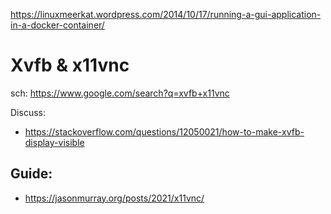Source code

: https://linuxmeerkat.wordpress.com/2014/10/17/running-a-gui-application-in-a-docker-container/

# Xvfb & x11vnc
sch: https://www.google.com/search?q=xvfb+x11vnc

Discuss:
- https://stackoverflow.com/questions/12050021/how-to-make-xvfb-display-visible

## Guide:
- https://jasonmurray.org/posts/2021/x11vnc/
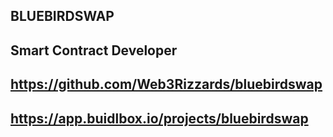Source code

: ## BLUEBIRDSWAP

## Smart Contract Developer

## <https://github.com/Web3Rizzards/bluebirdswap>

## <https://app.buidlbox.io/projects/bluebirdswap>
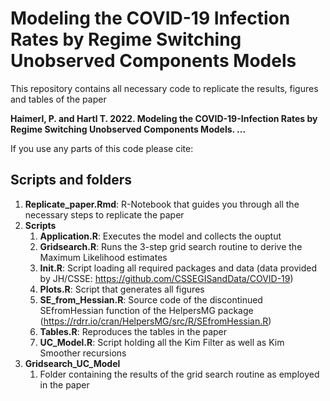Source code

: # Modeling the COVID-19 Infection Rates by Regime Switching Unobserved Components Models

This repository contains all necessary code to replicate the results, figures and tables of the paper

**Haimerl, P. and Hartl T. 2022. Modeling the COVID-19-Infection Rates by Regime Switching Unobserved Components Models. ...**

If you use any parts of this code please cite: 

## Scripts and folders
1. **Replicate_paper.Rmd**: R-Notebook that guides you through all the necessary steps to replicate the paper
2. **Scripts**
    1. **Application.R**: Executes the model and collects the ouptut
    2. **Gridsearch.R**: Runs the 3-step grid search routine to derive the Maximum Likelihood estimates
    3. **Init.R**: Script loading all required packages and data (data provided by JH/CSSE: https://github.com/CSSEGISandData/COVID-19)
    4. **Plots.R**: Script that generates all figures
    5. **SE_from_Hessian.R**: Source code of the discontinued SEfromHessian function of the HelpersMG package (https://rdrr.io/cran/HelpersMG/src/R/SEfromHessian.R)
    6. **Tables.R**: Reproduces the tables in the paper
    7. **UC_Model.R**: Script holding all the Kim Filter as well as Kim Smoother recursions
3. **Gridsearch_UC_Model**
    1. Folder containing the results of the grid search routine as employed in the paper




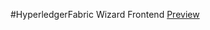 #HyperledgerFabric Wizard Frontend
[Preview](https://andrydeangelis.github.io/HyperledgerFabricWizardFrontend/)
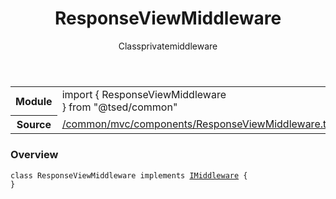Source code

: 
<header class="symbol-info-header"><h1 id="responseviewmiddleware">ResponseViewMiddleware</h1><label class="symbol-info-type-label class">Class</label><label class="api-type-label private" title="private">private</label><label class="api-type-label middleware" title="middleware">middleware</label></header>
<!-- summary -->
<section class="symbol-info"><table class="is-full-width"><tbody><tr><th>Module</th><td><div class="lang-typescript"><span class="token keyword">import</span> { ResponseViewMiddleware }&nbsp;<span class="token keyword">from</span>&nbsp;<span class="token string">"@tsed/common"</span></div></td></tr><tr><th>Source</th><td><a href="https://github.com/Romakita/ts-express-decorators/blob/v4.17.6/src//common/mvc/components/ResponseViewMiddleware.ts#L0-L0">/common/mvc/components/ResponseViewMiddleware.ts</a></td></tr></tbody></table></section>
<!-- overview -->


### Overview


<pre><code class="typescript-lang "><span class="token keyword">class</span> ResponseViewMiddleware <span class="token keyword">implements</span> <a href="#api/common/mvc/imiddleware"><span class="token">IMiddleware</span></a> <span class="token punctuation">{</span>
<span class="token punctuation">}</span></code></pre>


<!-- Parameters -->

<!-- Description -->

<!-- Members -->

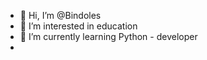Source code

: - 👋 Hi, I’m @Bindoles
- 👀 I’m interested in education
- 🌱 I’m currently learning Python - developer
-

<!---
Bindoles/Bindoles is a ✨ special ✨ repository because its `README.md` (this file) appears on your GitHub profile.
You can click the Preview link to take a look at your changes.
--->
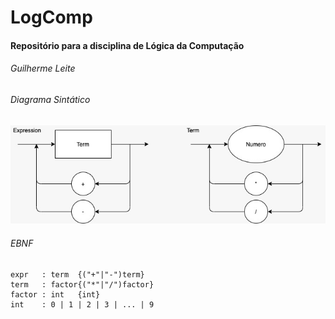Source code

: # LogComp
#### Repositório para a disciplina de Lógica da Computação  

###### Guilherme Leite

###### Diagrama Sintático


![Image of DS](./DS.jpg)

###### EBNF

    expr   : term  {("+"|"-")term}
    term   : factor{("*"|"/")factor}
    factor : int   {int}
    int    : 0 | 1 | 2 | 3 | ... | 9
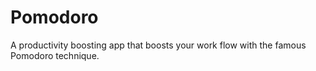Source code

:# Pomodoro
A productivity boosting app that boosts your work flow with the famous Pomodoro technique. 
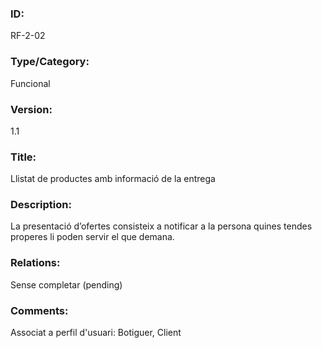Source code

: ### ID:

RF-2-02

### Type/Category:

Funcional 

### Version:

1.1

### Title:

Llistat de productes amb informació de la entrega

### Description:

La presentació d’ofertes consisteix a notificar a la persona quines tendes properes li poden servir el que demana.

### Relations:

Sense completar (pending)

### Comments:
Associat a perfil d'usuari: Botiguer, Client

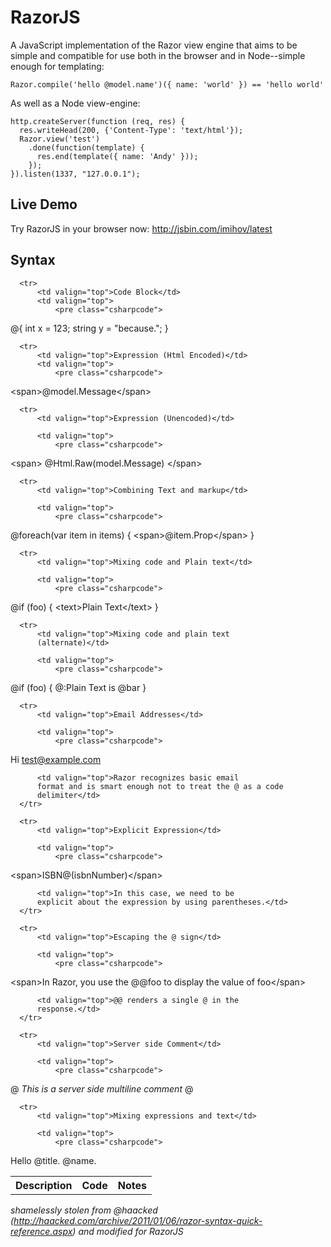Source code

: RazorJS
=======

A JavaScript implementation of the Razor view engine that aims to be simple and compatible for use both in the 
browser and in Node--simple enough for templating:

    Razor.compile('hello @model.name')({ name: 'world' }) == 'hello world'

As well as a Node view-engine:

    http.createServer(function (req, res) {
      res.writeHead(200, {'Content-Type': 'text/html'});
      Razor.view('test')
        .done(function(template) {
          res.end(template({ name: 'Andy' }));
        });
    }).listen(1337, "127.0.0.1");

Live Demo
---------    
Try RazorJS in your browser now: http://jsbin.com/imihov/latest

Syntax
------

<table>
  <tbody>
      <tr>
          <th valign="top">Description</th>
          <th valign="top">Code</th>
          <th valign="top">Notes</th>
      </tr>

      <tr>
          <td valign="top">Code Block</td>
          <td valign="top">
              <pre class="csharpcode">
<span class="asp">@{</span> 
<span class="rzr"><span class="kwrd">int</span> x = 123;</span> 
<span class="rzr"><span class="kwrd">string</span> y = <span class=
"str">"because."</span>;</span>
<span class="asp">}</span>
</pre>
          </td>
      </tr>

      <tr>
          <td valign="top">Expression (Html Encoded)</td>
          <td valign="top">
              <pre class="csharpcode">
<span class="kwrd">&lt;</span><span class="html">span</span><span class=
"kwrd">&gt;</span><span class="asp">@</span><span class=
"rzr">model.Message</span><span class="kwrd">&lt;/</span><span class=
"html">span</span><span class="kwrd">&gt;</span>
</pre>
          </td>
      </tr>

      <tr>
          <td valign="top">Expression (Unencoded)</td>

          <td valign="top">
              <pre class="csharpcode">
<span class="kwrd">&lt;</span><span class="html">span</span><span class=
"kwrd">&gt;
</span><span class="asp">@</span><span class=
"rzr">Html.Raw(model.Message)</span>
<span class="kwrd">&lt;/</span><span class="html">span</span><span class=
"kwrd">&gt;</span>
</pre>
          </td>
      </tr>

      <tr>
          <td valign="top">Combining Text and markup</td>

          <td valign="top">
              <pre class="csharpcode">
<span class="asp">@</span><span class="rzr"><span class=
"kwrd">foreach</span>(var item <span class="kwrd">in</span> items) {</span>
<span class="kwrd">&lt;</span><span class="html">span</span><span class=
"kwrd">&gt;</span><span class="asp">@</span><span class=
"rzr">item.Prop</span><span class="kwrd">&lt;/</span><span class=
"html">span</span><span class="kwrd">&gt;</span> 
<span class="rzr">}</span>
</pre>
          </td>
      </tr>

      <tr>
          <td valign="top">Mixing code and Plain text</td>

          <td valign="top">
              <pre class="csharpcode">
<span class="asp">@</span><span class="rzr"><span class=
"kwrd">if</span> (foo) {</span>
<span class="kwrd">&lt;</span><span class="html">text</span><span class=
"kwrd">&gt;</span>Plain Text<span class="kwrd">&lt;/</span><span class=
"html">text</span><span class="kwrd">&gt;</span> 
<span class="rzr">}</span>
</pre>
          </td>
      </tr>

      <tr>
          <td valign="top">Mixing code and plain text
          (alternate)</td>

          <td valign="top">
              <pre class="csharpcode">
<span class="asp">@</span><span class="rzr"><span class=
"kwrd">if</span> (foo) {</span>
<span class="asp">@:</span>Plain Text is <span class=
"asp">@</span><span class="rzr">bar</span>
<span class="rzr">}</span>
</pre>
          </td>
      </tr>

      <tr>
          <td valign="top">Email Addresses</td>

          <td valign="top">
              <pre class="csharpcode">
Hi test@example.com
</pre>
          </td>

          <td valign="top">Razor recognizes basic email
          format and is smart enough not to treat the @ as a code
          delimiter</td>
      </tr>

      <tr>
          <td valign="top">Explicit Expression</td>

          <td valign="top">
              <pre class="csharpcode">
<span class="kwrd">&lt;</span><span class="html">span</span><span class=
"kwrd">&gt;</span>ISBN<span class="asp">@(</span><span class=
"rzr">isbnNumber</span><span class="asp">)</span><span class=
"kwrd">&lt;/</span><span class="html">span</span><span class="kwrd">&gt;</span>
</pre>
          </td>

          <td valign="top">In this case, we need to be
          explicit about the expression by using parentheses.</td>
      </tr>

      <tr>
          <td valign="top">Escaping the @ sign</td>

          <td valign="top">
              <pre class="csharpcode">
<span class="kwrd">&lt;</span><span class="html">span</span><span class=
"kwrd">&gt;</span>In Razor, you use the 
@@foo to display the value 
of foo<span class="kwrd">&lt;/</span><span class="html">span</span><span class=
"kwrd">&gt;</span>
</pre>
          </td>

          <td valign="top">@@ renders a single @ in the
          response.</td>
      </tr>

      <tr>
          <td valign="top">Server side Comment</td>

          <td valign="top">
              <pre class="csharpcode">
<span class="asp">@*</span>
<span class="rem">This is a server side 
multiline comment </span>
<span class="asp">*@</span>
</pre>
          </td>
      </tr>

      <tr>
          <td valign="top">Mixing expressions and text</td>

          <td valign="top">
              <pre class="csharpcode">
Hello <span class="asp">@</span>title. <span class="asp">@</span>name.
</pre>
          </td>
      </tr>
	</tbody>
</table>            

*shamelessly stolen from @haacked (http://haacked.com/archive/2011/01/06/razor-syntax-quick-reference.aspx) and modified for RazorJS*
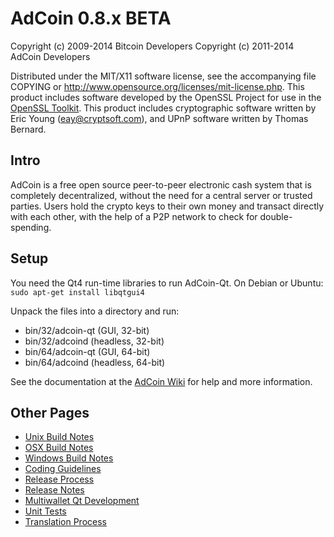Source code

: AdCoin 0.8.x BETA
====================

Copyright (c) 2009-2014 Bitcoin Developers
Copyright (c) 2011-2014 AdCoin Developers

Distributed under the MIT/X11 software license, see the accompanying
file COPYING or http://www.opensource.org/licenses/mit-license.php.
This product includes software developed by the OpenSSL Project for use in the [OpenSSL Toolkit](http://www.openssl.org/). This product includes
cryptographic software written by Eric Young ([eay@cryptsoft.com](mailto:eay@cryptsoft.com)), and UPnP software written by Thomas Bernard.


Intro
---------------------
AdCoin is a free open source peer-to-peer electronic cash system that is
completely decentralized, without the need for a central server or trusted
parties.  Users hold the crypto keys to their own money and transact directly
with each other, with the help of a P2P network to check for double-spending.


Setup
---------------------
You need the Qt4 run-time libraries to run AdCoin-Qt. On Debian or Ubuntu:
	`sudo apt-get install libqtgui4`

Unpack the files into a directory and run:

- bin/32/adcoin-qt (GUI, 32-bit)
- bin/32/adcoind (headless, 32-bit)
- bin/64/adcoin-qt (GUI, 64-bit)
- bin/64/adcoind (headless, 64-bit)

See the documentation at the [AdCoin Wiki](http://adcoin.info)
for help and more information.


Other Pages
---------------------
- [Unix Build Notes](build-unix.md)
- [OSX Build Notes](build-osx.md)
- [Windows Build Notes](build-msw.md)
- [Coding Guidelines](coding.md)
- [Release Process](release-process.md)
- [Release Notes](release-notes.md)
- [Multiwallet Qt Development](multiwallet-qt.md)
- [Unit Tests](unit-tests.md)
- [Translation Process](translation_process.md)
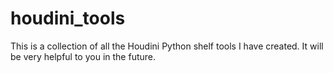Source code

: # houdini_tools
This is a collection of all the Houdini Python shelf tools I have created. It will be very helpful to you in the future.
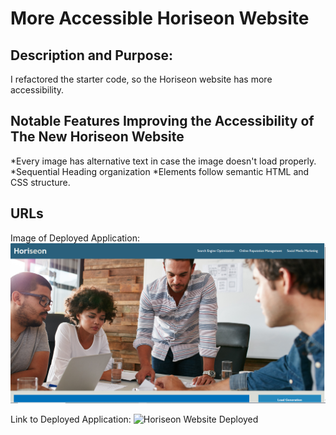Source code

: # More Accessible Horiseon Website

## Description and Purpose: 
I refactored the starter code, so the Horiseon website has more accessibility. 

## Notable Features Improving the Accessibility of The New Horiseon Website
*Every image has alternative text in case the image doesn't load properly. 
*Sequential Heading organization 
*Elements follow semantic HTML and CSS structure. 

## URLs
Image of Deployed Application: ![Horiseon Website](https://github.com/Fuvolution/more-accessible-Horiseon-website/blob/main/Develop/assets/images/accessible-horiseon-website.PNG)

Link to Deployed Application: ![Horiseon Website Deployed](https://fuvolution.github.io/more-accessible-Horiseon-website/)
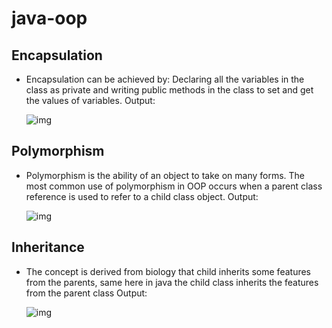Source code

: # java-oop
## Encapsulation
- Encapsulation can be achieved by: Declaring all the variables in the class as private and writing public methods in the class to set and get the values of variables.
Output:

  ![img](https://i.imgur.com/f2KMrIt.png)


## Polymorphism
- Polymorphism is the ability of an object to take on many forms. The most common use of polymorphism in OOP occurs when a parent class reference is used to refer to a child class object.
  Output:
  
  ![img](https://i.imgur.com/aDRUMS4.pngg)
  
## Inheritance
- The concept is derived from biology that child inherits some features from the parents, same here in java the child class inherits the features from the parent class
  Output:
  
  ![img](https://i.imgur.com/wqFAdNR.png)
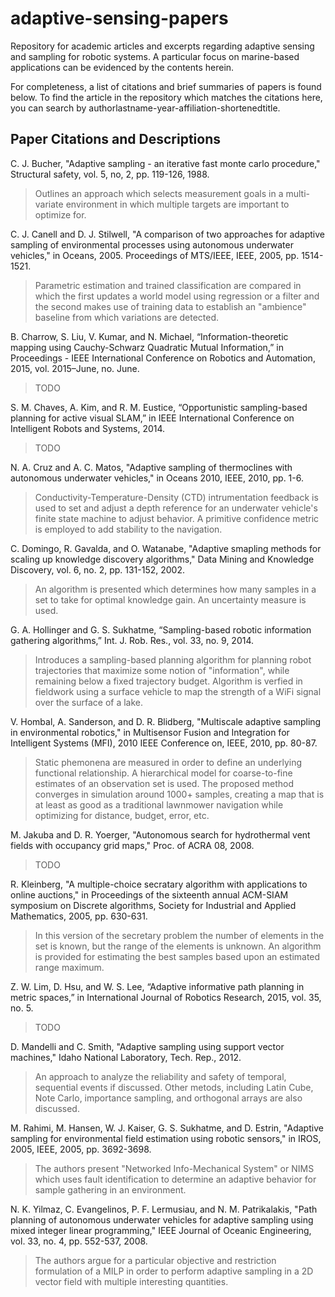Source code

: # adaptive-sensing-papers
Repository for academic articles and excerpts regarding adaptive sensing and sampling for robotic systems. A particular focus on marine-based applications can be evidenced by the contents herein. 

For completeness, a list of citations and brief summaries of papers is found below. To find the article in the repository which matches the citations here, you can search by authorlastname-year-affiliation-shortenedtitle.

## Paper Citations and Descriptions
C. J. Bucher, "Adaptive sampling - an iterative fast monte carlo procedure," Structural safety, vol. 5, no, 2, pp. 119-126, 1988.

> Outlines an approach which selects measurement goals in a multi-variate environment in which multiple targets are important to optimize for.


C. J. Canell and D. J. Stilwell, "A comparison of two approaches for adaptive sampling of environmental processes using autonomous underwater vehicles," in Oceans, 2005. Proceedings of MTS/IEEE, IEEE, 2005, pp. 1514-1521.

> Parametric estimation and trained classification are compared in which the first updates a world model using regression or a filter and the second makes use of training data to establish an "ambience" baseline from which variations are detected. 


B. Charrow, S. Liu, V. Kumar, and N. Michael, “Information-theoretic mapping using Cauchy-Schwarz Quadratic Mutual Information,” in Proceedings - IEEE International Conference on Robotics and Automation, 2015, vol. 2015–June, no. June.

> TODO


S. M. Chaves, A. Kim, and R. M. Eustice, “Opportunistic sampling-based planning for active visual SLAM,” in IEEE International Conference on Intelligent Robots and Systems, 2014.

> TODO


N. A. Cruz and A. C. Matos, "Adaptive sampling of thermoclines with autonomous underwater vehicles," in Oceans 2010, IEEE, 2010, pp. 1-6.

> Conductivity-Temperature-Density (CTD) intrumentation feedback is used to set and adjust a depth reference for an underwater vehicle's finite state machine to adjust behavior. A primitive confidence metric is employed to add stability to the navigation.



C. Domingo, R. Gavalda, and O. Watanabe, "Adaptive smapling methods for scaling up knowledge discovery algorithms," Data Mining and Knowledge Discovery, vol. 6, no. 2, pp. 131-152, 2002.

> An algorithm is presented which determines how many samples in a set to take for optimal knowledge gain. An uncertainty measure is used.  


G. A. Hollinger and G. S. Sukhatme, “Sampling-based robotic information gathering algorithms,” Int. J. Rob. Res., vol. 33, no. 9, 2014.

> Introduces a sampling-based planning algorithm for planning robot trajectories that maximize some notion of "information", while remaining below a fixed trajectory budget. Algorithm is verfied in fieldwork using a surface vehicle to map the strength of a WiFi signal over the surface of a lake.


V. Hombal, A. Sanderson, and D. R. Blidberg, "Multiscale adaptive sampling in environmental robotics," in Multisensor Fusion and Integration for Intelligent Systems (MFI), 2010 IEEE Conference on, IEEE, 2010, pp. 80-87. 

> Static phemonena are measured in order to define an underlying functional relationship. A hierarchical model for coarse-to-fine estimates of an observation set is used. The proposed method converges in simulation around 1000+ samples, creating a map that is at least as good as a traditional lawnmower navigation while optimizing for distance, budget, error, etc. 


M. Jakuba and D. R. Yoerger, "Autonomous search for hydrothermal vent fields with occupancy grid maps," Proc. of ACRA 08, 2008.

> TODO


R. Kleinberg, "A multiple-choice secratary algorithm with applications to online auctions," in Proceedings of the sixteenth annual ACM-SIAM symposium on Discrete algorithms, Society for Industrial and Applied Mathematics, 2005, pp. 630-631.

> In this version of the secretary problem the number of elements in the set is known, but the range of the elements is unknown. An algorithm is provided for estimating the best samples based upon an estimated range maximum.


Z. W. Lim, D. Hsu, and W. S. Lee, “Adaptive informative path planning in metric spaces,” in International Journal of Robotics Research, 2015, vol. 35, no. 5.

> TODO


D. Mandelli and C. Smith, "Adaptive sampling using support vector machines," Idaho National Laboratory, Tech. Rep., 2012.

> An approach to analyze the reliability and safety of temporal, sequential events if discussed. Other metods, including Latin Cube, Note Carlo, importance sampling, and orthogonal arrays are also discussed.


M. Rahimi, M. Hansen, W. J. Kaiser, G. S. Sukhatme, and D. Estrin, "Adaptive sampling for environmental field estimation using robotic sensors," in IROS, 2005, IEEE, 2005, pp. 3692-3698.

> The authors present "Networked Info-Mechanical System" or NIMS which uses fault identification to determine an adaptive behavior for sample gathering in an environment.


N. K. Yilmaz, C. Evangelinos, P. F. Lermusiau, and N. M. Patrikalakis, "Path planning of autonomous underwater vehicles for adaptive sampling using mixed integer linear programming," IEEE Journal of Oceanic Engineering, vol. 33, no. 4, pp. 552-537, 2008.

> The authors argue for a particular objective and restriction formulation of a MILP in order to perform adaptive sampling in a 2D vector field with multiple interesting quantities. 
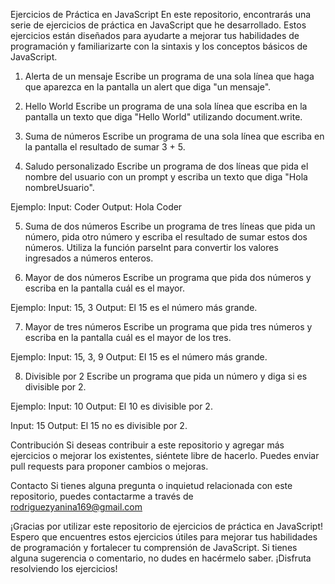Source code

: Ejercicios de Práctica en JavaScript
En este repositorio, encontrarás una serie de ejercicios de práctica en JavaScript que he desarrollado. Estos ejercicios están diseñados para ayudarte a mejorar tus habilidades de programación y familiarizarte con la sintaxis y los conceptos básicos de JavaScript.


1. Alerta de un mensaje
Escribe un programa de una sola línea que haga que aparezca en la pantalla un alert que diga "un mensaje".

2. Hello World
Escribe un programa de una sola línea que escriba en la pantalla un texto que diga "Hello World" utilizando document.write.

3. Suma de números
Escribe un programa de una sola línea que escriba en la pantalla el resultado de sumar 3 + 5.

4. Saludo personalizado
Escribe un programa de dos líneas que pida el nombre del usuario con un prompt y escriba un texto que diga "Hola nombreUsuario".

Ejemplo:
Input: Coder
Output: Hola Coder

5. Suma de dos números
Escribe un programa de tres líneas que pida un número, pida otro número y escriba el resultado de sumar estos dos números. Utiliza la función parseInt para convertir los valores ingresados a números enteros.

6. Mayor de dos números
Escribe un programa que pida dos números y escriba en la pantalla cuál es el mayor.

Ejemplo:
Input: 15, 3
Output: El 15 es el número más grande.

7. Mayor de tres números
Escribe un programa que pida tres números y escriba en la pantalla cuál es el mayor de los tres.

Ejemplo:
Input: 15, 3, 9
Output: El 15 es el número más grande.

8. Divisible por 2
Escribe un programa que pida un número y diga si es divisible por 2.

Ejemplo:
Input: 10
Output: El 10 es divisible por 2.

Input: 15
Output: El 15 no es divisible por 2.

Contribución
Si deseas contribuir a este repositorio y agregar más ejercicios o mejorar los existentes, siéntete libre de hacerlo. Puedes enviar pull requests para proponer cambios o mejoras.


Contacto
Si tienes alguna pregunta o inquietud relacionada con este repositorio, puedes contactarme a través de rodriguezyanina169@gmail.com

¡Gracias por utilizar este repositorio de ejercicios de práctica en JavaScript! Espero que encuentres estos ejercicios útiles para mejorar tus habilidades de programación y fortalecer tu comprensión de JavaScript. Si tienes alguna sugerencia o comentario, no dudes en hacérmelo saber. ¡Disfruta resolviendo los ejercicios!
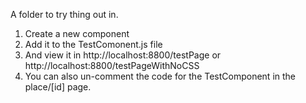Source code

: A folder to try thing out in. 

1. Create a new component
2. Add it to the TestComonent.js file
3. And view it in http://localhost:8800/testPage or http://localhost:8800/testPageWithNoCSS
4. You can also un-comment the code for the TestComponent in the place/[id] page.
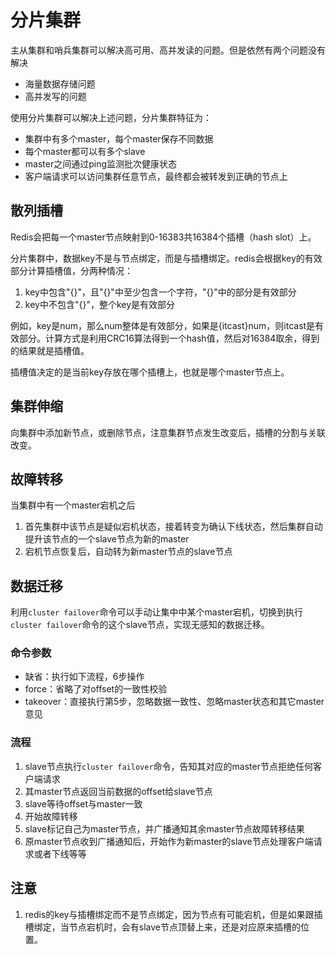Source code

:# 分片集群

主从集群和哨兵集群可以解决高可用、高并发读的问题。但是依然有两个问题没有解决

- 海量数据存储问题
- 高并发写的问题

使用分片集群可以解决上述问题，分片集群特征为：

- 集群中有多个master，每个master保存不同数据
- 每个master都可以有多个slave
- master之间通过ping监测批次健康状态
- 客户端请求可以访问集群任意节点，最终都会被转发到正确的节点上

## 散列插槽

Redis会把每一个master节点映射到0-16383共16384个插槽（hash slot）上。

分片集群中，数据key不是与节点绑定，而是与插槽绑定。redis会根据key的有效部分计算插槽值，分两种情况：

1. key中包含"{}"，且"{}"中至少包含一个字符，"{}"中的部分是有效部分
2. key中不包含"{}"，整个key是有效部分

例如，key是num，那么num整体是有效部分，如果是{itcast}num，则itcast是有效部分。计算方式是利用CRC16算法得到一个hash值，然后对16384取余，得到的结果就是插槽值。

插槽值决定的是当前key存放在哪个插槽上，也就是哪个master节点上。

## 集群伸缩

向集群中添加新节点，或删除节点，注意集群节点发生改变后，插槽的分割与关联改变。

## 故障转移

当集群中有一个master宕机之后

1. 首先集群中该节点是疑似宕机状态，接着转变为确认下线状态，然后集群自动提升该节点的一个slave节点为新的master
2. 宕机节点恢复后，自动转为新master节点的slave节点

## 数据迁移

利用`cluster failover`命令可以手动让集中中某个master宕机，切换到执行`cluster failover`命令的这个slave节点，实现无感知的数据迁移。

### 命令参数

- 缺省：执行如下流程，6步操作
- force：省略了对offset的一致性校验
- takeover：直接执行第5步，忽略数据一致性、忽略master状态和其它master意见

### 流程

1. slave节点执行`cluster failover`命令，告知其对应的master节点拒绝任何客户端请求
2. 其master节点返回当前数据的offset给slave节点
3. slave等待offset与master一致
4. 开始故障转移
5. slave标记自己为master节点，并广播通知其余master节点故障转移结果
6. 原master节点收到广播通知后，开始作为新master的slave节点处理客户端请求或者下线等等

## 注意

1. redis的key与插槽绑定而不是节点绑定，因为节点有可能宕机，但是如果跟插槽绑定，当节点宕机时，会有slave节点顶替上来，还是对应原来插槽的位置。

* **Your goal**
Transcribe, exactly and without additions, the lines of the records above, beginning with the line that contains "- bin/64/adcoin-qt (GUI, 64-bit)" and ending with the line that contains "- [OSX Build Notes](build-osx.md)", both included.

* **Answer box**
- bin/64/adcoin-qt (GUI, 64-bit)
- bin/64/adcoind (headless, 64-bit)

See the documentation at the [AdCoin Wiki](http://adcoin.info)
for help and more information.


Other Pages
---------------------
- [Unix Build Notes](build-unix.md)
- [OSX Build Notes](build-osx.md)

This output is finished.